++++ MATERIAL FOR THIS EXERCISE

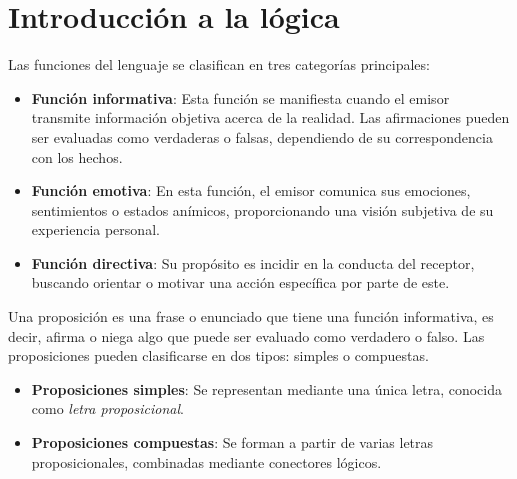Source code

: \documentclass[a4,11pt]{aleph-notas}
\begin{document}
\encabezado

\section{Introducción a la lógica}

\begin{defi}
    Las funciones del lenguaje se clasifican en tres categorías principales:
    
    \begin{itemize}
        \item \textbf{Función informativa}: Esta función se manifiesta cuando el emisor transmite información objetiva acerca de la realidad. Las afirmaciones pueden ser evaluadas como verdaderas o falsas, dependiendo de su correspondencia con los hechos.
        
        \item \textbf{Función emotiva}: En esta función, el emisor comunica sus emociones, sentimientos o estados anímicos, proporcionando una visión subjetiva de su experiencia personal.
        
        \item \textbf{Función directiva}: Su propósito es incidir en la conducta del receptor, buscando orientar o motivar una acción específica por parte de este.
    \end{itemize}
\end{defi}



\begin{defi}[Proposición]
    Una proposición es una frase o enunciado que tiene una función informativa, es decir, afirma o niega algo que puede ser evaluado como verdadero o falso. Las proposiciones pueden clasificarse en dos tipos: simples o compuestas.
    
    \begin{itemize}
        \item \textbf{Proposiciones simples}: Se representan mediante una única letra, conocida como \emph{letra proposicional}.
        \item \textbf{Proposiciones compuestas}: Se forman a partir de varias letras proposicionales, combinadas mediante conectores lógicos.
    \end{itemize}
\end{defi}
\end{document}
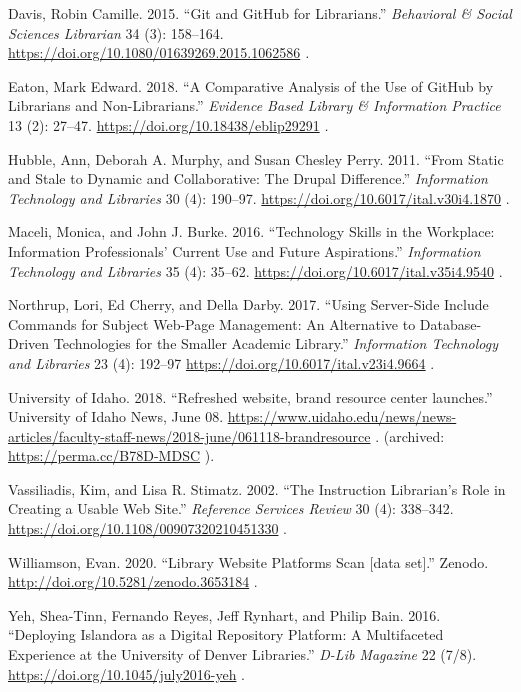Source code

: \documentclass{book}
\begin{document}
Davis, Robin Camille. 2015. ``Git and GitHub for Librarians.''
\emph{Behavioral \& Social Sciences Librarian} 34 (3): 158--164.
\url{https://doi.org/10.1080/01639269.2015.1062586} \emph{.}

Eaton, Mark Edward. 2018. ``A Comparative Analysis of the Use of GitHub by
Librarians and Non-Librarians.'' \emph{Evidence Based Library \& Information
Practice} 13 (2): 27--47. \url{https://doi.org/10.18438/eblip29291} \emph{.}

Hubble, Ann, Deborah A. Murphy, and Susan Chesley Perry. 2011. ``From Static
and Stale to Dynamic and Collaborative: The Drupal Difference.''
\emph{Information Technology and Libraries }30 (4): 190--97.
\url{https://doi.org/10.6017/ital.v30i4.1870} .

Maceli, Monica, and John J. Burke. 2016. ``Technology Skills in the Workplace:
Information Professionals' Current Use and Future Aspirations.''
\emph{Information Technology and Libraries} 35 (4): 35--62.
\url{https://doi.org/10.6017/ital.v35i4.9540} .

Northrup, Lori, Ed Cherry, and Della Darby. 2017. ``Using Server-Side Include
Commands for Subject Web-Page Management: An Alternative to Database-Driven
Technologies for the Smaller Academic Library.'' \emph{Information Technology
and Libraries} 23 (4): 192--97 \url{https://doi.org/10.6017/ital.v23i4.9664} .

University of Idaho. 2018. ``Refreshed website, brand resource center
launches.'' University of Idaho News, June 08.
\url{https://www.uidaho.edu/news/news-articles/faculty-staff-news/2018-june/061118-brandresource}
. (archived: \url{https://perma.cc/B78D-MDSC} ).

Vassiliadis, Kim, and Lisa R. Stimatz. 2002. ``The Instruction Librarian's
Role in Creating a Usable Web Site.'' \emph{Reference Services Review} 30 (4):
338--342. \url{https://doi.org/10.1108/00907320210451330} .

Williamson, Evan. 2020. ``Library Website Platforms Scan {[}data set{]}.''
Zenodo. \url{http://doi.org/10.5281/zenodo.3653184} .

Yeh, Shea-Tinn, Fernando Reyes, Jeff Rynhart, and Philip Bain. 2016.
``Deploying Islandora as a Digital Repository Platform: A Multifaceted
Experience at the University of Denver Libraries.'' \emph{D-Lib Magazine} 22
(7/8). \url{https://doi.org/10.1045/july2016-yeh} .

\backmatter
\end{document}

++++++++

→ **EXERCISE INSTRUCTIONS**:
Only the lines from the start of the material through the line containing "con los hechos." should be transcribed. Pictures stay out.

→ **REPLY**:
Source code

: \documentclass[a4,11pt]{aleph-notas}
\begin{document}
\encabezado

\section{Introducción a la lógica}

\begin{defi}
    Las funciones del lenguaje se clasifican en tres categorías principales:
    
    \begin{itemize}
        \item \textbf{Función informativa}: Esta función se manifiesta cuando el emisor transmite información objetiva acerca de la realidad. Las afirmaciones pueden ser evaluadas como verdaderas o falsas, dependiendo de su correspondencia con los hechos.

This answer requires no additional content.